**PROBLEM STATEMENT**: For the data below, report how many lines contain the string "Amalekitern" and write nothing more.

□ □ □ □ □ □ □

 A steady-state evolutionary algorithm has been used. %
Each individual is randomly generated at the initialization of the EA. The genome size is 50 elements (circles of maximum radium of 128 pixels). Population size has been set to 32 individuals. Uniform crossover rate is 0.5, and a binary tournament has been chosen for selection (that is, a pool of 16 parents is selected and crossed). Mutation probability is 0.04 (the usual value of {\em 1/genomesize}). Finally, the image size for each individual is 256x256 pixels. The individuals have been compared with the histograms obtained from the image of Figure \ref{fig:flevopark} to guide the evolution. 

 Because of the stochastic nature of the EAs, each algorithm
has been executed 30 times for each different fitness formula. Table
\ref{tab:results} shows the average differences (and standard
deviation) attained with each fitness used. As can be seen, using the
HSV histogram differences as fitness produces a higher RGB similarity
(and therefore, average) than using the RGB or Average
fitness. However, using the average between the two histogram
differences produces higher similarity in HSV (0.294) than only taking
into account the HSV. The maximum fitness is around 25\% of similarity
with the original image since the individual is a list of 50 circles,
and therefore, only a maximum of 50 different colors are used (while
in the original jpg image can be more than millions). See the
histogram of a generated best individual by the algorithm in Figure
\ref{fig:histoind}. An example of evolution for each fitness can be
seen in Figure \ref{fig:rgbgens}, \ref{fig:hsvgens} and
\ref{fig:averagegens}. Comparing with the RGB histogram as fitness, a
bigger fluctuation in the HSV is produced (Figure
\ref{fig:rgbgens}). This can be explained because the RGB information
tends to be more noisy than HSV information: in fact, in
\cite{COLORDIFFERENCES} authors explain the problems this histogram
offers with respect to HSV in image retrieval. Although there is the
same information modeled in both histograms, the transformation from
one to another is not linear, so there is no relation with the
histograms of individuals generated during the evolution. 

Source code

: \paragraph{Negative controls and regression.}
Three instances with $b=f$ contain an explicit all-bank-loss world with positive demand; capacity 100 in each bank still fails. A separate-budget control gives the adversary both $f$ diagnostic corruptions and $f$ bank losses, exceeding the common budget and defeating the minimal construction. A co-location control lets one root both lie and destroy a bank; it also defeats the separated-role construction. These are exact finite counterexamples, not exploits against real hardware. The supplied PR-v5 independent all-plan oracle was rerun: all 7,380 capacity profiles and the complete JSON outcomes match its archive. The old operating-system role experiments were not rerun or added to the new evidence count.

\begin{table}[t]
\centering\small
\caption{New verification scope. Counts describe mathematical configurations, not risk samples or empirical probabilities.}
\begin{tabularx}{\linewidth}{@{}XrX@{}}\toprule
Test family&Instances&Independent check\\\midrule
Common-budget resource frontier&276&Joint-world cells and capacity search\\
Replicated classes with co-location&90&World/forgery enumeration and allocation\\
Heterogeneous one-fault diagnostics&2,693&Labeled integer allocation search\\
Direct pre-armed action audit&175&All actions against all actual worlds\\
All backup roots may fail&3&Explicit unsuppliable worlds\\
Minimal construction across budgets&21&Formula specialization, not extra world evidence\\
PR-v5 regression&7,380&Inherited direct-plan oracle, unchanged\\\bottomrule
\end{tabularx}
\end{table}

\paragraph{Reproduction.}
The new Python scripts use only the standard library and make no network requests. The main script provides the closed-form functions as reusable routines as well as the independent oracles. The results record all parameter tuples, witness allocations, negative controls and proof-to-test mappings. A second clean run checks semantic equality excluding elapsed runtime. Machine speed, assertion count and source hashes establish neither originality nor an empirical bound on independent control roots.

□ □ □ □ □ □ □

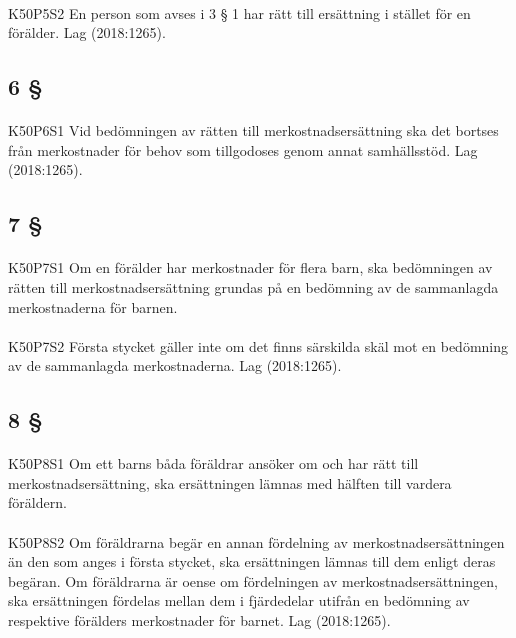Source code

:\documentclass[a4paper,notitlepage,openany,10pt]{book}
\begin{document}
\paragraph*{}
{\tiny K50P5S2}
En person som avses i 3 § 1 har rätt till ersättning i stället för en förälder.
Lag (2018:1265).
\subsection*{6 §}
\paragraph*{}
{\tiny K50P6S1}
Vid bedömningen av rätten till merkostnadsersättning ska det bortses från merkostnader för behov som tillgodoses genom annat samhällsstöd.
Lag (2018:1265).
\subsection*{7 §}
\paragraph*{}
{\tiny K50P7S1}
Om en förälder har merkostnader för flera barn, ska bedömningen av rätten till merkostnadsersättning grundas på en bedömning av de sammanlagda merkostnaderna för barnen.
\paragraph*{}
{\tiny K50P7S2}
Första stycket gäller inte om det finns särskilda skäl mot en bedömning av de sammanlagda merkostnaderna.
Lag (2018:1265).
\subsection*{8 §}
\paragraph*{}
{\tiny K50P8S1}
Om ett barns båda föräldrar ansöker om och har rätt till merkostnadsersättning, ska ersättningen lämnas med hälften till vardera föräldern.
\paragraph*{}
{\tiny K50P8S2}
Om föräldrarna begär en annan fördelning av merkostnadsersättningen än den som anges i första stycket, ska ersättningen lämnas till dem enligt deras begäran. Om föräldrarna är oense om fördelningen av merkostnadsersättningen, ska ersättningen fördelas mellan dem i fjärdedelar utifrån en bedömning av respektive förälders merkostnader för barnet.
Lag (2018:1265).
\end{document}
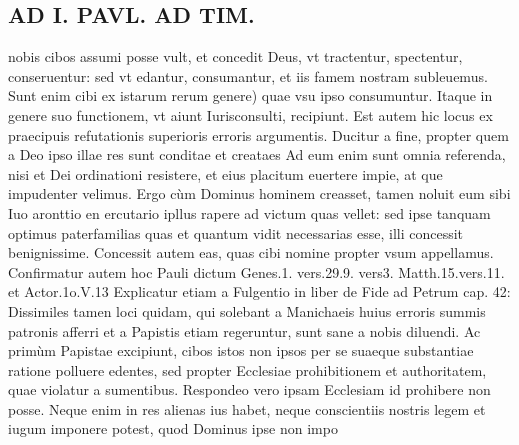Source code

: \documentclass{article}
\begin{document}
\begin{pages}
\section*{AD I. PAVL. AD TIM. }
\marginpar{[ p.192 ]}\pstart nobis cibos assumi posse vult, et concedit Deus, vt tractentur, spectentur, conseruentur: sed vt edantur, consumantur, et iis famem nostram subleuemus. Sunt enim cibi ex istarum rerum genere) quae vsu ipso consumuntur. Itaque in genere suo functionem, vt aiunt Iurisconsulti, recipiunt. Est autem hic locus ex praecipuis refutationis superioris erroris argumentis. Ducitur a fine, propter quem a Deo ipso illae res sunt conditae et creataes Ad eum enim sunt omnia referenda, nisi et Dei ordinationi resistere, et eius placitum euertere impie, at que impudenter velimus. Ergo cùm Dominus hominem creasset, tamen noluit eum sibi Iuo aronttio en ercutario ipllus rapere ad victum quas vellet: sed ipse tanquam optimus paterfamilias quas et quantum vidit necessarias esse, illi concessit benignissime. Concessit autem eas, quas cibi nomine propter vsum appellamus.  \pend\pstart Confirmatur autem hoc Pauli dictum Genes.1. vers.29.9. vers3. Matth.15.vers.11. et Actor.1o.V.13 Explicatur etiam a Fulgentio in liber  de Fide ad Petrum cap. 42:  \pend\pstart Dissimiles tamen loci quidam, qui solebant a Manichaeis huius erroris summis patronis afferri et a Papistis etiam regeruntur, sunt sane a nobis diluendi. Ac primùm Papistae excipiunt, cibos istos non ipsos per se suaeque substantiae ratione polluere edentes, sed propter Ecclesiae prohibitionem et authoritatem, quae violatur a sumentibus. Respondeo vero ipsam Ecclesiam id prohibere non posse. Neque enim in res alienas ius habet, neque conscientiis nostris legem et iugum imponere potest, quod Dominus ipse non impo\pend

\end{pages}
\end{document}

□ □ □ □ □ □ □

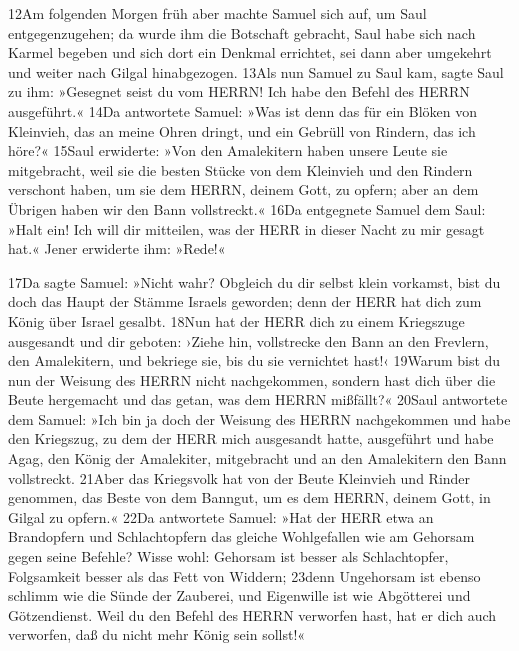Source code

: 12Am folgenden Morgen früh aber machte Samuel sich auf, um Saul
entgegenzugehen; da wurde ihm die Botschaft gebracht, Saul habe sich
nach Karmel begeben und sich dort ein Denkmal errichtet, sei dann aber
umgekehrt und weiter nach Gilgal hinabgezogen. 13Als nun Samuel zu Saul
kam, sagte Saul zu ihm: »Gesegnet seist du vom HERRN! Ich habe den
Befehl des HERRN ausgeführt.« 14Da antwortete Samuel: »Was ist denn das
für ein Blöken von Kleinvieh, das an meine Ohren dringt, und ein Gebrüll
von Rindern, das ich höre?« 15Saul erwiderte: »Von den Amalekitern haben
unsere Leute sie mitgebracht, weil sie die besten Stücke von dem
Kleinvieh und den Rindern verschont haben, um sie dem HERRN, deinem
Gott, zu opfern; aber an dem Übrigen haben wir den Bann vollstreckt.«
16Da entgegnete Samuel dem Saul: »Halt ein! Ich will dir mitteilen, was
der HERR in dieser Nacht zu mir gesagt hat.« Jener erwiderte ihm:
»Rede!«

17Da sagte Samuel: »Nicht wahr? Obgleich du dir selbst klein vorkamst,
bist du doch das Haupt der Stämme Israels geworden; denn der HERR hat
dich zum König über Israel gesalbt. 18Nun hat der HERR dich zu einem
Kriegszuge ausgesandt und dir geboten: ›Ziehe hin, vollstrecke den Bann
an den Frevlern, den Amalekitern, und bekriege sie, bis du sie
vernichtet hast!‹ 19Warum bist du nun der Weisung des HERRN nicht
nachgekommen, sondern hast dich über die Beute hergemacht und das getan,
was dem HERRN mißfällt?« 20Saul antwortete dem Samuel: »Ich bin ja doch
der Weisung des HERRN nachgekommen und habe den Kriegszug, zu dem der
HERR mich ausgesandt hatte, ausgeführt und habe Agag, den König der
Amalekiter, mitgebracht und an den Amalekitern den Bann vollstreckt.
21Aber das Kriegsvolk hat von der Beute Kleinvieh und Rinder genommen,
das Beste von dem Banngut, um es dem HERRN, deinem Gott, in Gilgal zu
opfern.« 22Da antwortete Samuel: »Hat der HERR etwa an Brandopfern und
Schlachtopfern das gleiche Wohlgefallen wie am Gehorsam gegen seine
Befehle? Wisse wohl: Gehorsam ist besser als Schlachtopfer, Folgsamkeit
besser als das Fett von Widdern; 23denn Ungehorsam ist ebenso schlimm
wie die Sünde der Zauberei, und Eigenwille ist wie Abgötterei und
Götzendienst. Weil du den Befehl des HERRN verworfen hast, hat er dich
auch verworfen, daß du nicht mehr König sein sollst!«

□ □ □ □ □ □ □

**WRITTEN REPLY**: 3